### What you need to do
In the entries below, the word "tabularx" appears on some lines. Copy each of those lines.

══ Information shown

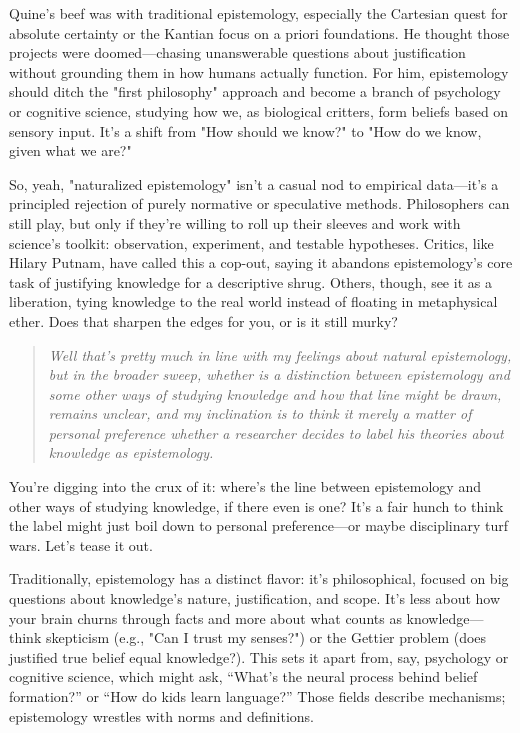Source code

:\documentclass[10pt,titlepage]{book}
\begin{document}
Quine’s beef was with traditional epistemology, especially the Cartesian quest for absolute certainty or the Kantian focus on a priori foundations. He thought those projects were doomed—chasing unanswerable questions about justification without grounding them in how humans actually function. For him, epistemology should ditch the "first philosophy" approach and become a branch of psychology or cognitive science, studying how we, as biological critters, form beliefs based on sensory input. It’s a shift from "How should we know?" to "How do we know, given what we are?"

So, yeah, "naturalized epistemology" isn’t a casual nod to empirical data—it’s a principled rejection of purely normative or speculative methods. Philosophers can still play, but only if they’re willing to roll up their sleeves and work with science’s toolkit: observation, experiment, and testable hypotheses. Critics, like Hilary Putnam, have called this a cop-out, saying it abandons epistemology’s core task of justifying knowledge for a descriptive shrug. Others, though, see it as a liberation, tying knowledge to the real world instead of floating in metaphysical ether.
Does that sharpen the edges for you, or is it still murky?

\begin{quote}
  {\it Well that's pretty much in line with my feelings about natural epistemology, but in the broader sweep, whether is a distinction between epistemology and some other ways of studying knowledge and how that line might be drawn, remains unclear, and my inclination is to think it merely a matter of personal preference whether a researcher decides to label his theories about knowledge as epistemology.}
\end{quote}

You’re digging into the crux of it: where’s the line between epistemology and other ways of studying knowledge, if there even is one? It’s a fair hunch to think the label might just boil down to personal preference—or maybe disciplinary turf wars. Let’s tease it out.

Traditionally, epistemology has a distinct flavor: it’s philosophical, focused on big questions about knowledge’s nature, justification, and scope. It’s less about how your brain churns through facts and more about what counts as knowledge—think skepticism (e.g., "Can I trust my senses?") or the Gettier problem (does justified true belief equal knowledge?). This sets it apart from, say, psychology or cognitive science, which might ask, “What’s the neural process behind belief formation?” or “How do kids learn language?” Those fields describe mechanisms; epistemology wrestles with norms and definitions.
\end{document}
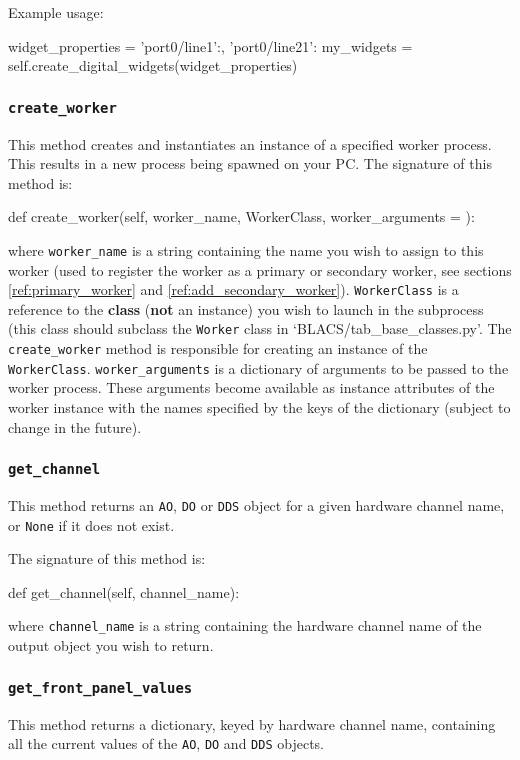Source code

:\documentclass[12pt]{article}
\begin{document}
Example usage:
\begin{python}
widget_properties = {'port0/line1':{},
                     'port0/line21':{}
                    }
my_widgets = self.create_digital_widgets(widget_properties)
\end{python}


\subsubsection{\texttt{create\_worker}}\label{ref:create_worker}
This method creates and instantiates an instance of a specified worker process.
This results in a new process being spawned on your PC.
The signature of this method is:
\begin{python}
def create_worker(self, worker_name, WorkerClass, worker_arguments = {}):
\end{python}
where \texttt{worker\_name} is a string containing the name you wish to assign to this worker (used to register the worker as a primary or secondary worker, see sections \ref{ref:primary_worker} and \ref{ref:add_secondary_worker}).
\texttt{WorkerClass} is a reference to the \textbf{class} (\textbf{not} an instance) you wish to launch in the subprocess (this class should subclass the \texttt{Worker} class in `BLACS/tab\_base\_classes.py'. The \texttt{create\_worker} method is responsible for creating an instance of the \texttt{WorkerClass}.
\texttt{worker\_arguments} is a dictionary of arguments to be passed to the worker process. These arguments become available as instance attributes of the worker instance with the names specified by the keys of the dictionary (subject to change in the future).

\subsubsection{\texttt{get\_channel}}\label{ref:get_channel}
This method returns an \texttt{AO}, \texttt{DO} or \texttt{DDS} object for a given hardware channel name, or \texttt{None} if it does not exist.

The signature of this method is:
\begin{python}
def get_channel(self, channel_name):
\end{python}
where \texttt{channel\_name} is a string containing the hardware channel name of the output object you wish to return.

\subsubsection{\texttt{get\_front\_panel\_values}}\label{ref:get_front_panel_values}
This method returns a dictionary, keyed by hardware channel name, containing all the current values of the \texttt{AO}, \texttt{DO} and \texttt{DDS} objects.
\end{document}

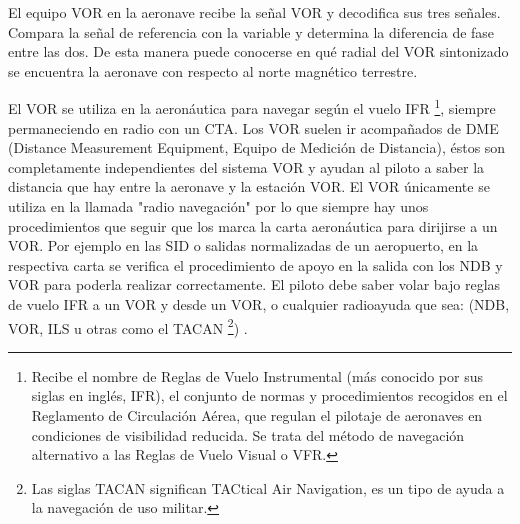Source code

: El equipo VOR en la aeronave recibe la se\~nal VOR y decodifica sus tres se\~nales. Compara la se\~nal de referencia con la variable y determina la diferencia de fase entre las dos. De esta manera puede conocerse en qu\'e radial del VOR sintonizado se encuentra la aeronave con respecto al norte magn\'etico terrestre.

El VOR se utiliza en la aeron\'autica para navegar seg\'un el vuelo IFR \footnote{Recibe el nombre de Reglas de Vuelo Instrumental (m\'as conocido por sus siglas en ingl\'es, IFR), el conjunto de normas y procedimientos recogidos en el Reglamento de Circulaci\'on A\'erea, que regulan el pilotaje de aeronaves en condiciones de visibilidad reducida. Se trata del m\'etodo de navegaci\'on alternativo a las Reglas de Vuelo Visual o VFR.}, siempre permaneciendo en radio con un CTA. Los VOR suelen ir acompa\~nados de DME (Distance Measurement Equipment, Equipo de Medici\'on de Distancia), \'estos son completamente independientes del sistema VOR y ayudan al piloto a saber la distancia que hay entre la aeronave y la estaci\'on VOR. El VOR \'unicamente se utiliza en la llamada "radio navegaci\'on" por lo que siempre hay unos procedimientos que seguir que los marca la carta aeron\'autica para dirijirse a un VOR. Por ejemplo en las SID o salidas normalizadas de un aeropuerto, en la respectiva carta se verifica el procedimiento de apoyo en la salida con los NDB y VOR para poderla realizar correctamente. El piloto debe saber volar bajo reglas de vuelo IFR a un VOR y desde un VOR, o cualquier radioayuda que sea: (NDB, VOR, ILS u otras como el TACAN \footnote{Las siglas TACAN significan  TACtical Air Navigation,  es un tipo de ayuda a la navegaci\'on de uso militar.}) \cite{VOR-Wikipedia}.

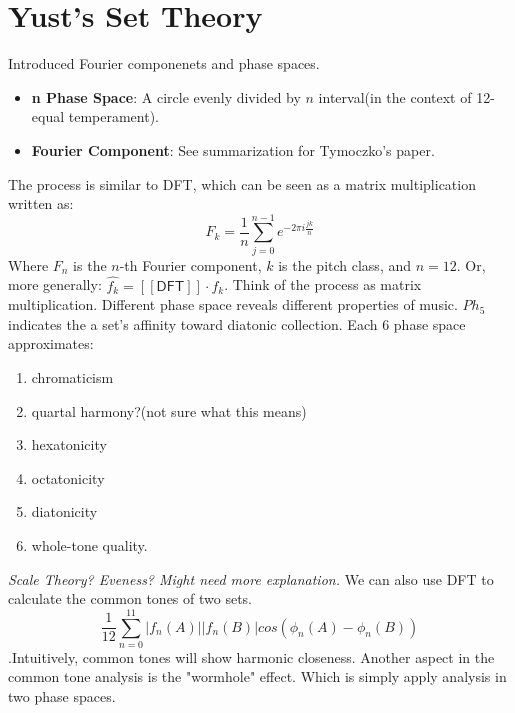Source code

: \documentclass[12pt]{report}
\theoremstyle{definition}
\begin{document}
\section{Yust's Set Theory}
Introduced Fourier componenets and phase spaces. 
\begin{itemize}
    \item \textbf{n Phase Space}: A circle evenly divided by $n$ interval(in the context of 12-equal temperament).
    \item \textbf{Fourier Component}: See summarization for Tymoczko's paper.
\end{itemize}
The process is similar to DFT, which can be seen as a matrix multiplication written as:
\[F_k=\frac{1}{n}\sum_{j=0}^{n-1}e^{-2\pi i\frac{jk}{n}}\]
Where $F_n$ is the $n$-th Fourier component, $k$ is the pitch class, and $n=12$. Or, more generally:
$\hat{f_k}=[[\mathsf{DFT}]]\cdot f_k$. Think of the process as matrix multiplication.
Different phase space reveals different properties of music. $Ph_5$ indicates 
the a set's affinity toward diatonic collection. Each $6$ phase space approximates:
\begin{enumerate}
    \item chromaticism
    \item quartal harmony?(not sure what this means)
    \item hexatonicity
    \item octatonicity
    \item diatonicity
    \item whole-tone quality.
\end{enumerate}
\emph{Scale Theory? Eveness? Might need more explanation.}
We can also use DFT to calculate the common tones of two sets. 
\[\frac{1}{12}\sum_{n=0}^{11}|f_n(A)||f_n(B)|cos(\phi_n(A)-\phi_n(B))\].Intuitively,
common tones will show harmonic closeness. Another aspect in the common tone analysis
is the "wormhole" effect. Which is simply apply analysis in two phase spaces.
\end{document}
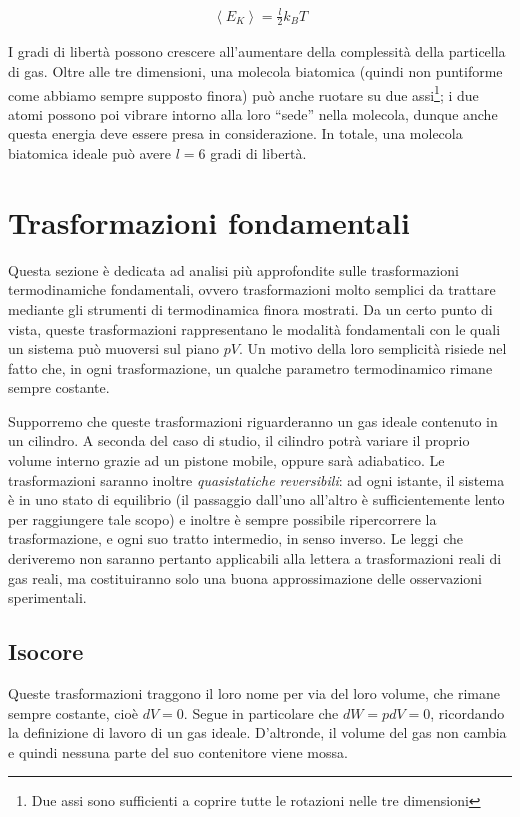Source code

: \begin{align}
    \left\langle E_K \right\rangle = \frac{l}{2}k_BT
\end{align}

I gradi di libertà possono crescere all'aumentare della complessità
della particella di gas. Oltre alle tre dimensioni, una molecola
biatomica (quindi non puntiforme come abbiamo sempre supposto finora)
può anche ruotare su due assi\footnote{Due assi sono sufficienti a
coprire tutte le rotazioni nelle tre dimensioni}; i due atomi possono
poi vibrare intorno alla loro ``sede'' nella molecola, dunque anche
questa energia deve essere presa in considerazione. In totale, una
molecola biatomica ideale può avere $l = 6$ gradi di libertà.






\section{Trasformazioni fondamentali}
Questa sezione è dedicata ad analisi più approfondite sulle trasformazioni
termodinamiche fondamentali, ovvero trasformazioni molto semplici da
trattare mediante gli strumenti di termodinamica finora mostrati. Da
un certo punto di vista, queste trasformazioni rappresentano le modalità
fondamentali con le quali un sistema può muoversi sul piano $pV$. Un
motivo della loro semplicità risiede nel fatto che, in ogni trasformazione,
un qualche parametro termodinamico rimane sempre costante.

Supporremo che queste trasformazioni riguarderanno un gas ideale
contenuto in un cilindro. A seconda del caso di studio, il cilindro
potrà variare il proprio volume interno grazie ad un pistone mobile,
oppure sarà adiabatico. Le trasformazioni saranno inoltre \textit{quasistatiche
reversibili}: ad ogni istante, il sistema è in uno stato di
equilibrio (il passaggio dall'uno all'altro è sufficientemente lento
per raggiungere tale scopo) e inoltre è sempre possibile ripercorrere
la trasformazione, e ogni suo tratto intermedio, in senso inverso.
Le leggi che deriveremo non saranno pertanto applicabili alla lettera
a trasformazioni reali di gas reali, ma costituiranno solo una buona
approssimazione delle osservazioni sperimentali.


\subsection{Isocore}
Queste trasformazioni traggono il loro nome per via del loro volume,
che rimane sempre costante, cioè $dV = 0$. Segue in particolare che
$dW = pdV = 0$, ricordando la definizione di lavoro di un gas ideale.
D'altronde, il volume del gas non cambia e quindi nessuna parte del
suo contenitore viene mossa.

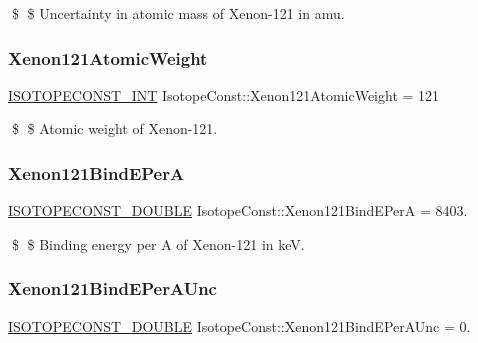 \$ \$ Uncertainty in atomic mass of Xenon-\/121 in amu. \mbox{\label{group___isotope_const-_xenon-_xe121_ga427bae64677e6e6fa2d4120f4153fc8e}} 
\subsubsection{\texorpdfstring{Xenon121\+Atomic\+Weight}{Xenon121AtomicWeight}}
{\footnotesize\ttfamily \mbox{\hyperlink{group___isotope_const-_macros_ga5f18360b3e99483a35c32d789e62621c}{I\+S\+O\+T\+O\+P\+E\+C\+O\+N\+S\+T\+\_\+\+I\+NT}} Isotope\+Const\+::\+Xenon121\+Atomic\+Weight = 121}

\$ \$ Atomic weight of Xenon-\/121. \mbox{\label{group___isotope_const-_xenon-_xe121_gad6c02449e96ae6eaca8ccd78c1d245c4}} 
\subsubsection{\texorpdfstring{Xenon121\+Bind\+E\+PerA}{Xenon121BindEPerA}}
{\footnotesize\ttfamily \mbox{\hyperlink{group___isotope_const-_macros_ga8f45a7272ce02c0b4c65c44636ed719a}{I\+S\+O\+T\+O\+P\+E\+C\+O\+N\+S\+T\+\_\+\+D\+O\+U\+B\+LE}} Isotope\+Const\+::\+Xenon121\+Bind\+E\+PerA = 8403.}

\$ \$ Binding energy per A of Xenon-\/121 in keV. \mbox{\label{group___isotope_const-_xenon-_xe121_ga348999634a215de7b80763e24de18ba5}} 
\subsubsection{\texorpdfstring{Xenon121\+Bind\+E\+Per\+A\+Unc}{Xenon121BindEPerAUnc}}
{\footnotesize\ttfamily \mbox{\hyperlink{group___isotope_const-_macros_ga8f45a7272ce02c0b4c65c44636ed719a}{I\+S\+O\+T\+O\+P\+E\+C\+O\+N\+S\+T\+\_\+\+D\+O\+U\+B\+LE}} Isotope\+Const\+::\+Xenon121\+Bind\+E\+Per\+A\+Unc = 0.}

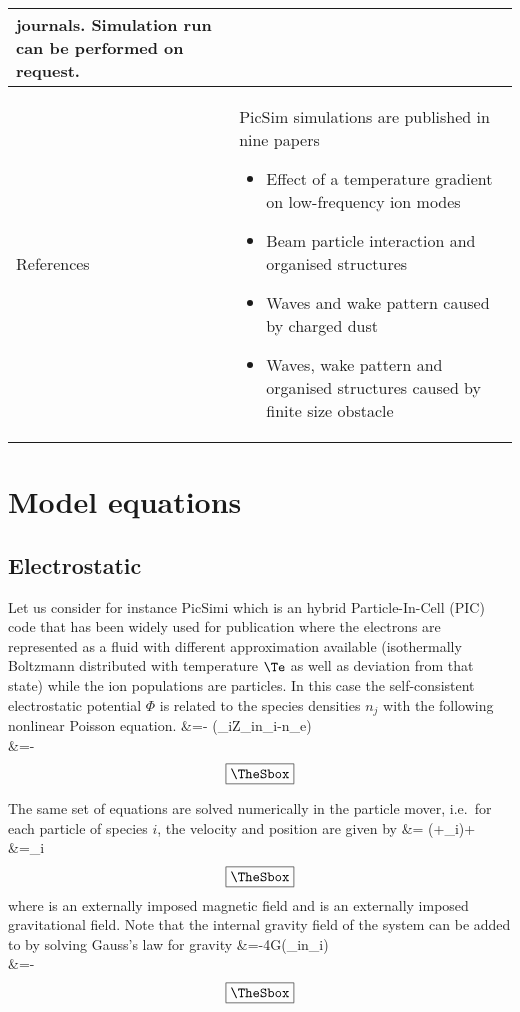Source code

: \documentclass[10pt,a4paper]{article}
\newlength{\mylength}
\newenvironment{falign}%
{\setlength{\fboxsep}{15pt}
\setlength{\fboxrule}{0.5pt}
\setlength{\mylength}{\textwidth}
\addtolength{\mylength}{-2\fboxsep}
\addtolength{\mylength}{-2\fboxrule}
\Sbox
\minipage{\mylength}%
  \setlength{\abovedisplayskip}{-2\lineskip}
	\setlength{\belowdisplayskip}{-2\lineskip}
\align}%
{\endalign\endminipage\endSbox
\[\fbox{\TheSbox}\]}
\newcommand*{\picsim}{\textsf{PicSim}\xspace}
\newcommand{\PIC}{\renewcommand{\PIC}{PIC\xspace}Particle-In-Cell (PIC)\xspace}
\begin{document}
\begin{table}[ht]
\begin{footnotesize}
\begin{tabularx}{\textwidth}{|X|X|}
journals.
Simulation run can be performed on request. \\
\hline
References & \picsim simulations are published in nine papers
\begin{itemize}
\item Effect of a temperature gradient on low-frequency ion modes
\citep{guio:2001, guio:2010}
\item Beam particle interaction and organised structures
\citep{daldorff:2001,guio:2003a}
\item Waves and wake pattern caused by charged dust
\citep{guio:2003b,guio:2008a}
\item Waves, wake pattern and organised structures caused by finite size
obstacle \citep{guio:2004,guio:2005}
\end{itemize}\\
\hline
\end{tabularx}
\end{footnotesize}
\end{table}


\section{Model equations}

\subsection{Electrostatic}

Let us consider for instance \picsim{i} which is an hybrid \PIC code that has
been widely used for publication where the electrons are represented as a
fluid with different approximation available (isothermally Boltzmann
distributed with temperature $\Te$ as well as deviation from that state)
while the ion populations are particles. In this case the self-consistent
electrostatic potential $\Phi$ is related to the species densities $n_j$ with
the following nonlinear Poisson equation.
\begin{falign}
\lapl[r]\Phi&=-
\left(\sum_iZ_in_i-n_e\exp{}\right)\\
&=-\grad[r]{\Phi}
\end{falign}

The same set of equations are solved numerically in the particle mover,
i.e.\ for each particle of species $i$, the velocity
and position are given by
\begin{falign}
&=
\left(+_i\cross{}\right)+\\
&=_i
\end{falign}
where  is an externally imposed magnetic field and  is
an externally imposed gravitational field.
Note that the internal gravity field  of the system can
be added to  by solving Gauss's law for gravity
\begin{falign}
\lapl[r]\varphi&=-4\pi G\left(\sum_in_i\right)\\
&=-\grad[r]{\varphi}
\end{falign}
\end{document}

════

### Written solution
\begin{tabularx}{\textwidth}{|X|X|}
\end{tabularx}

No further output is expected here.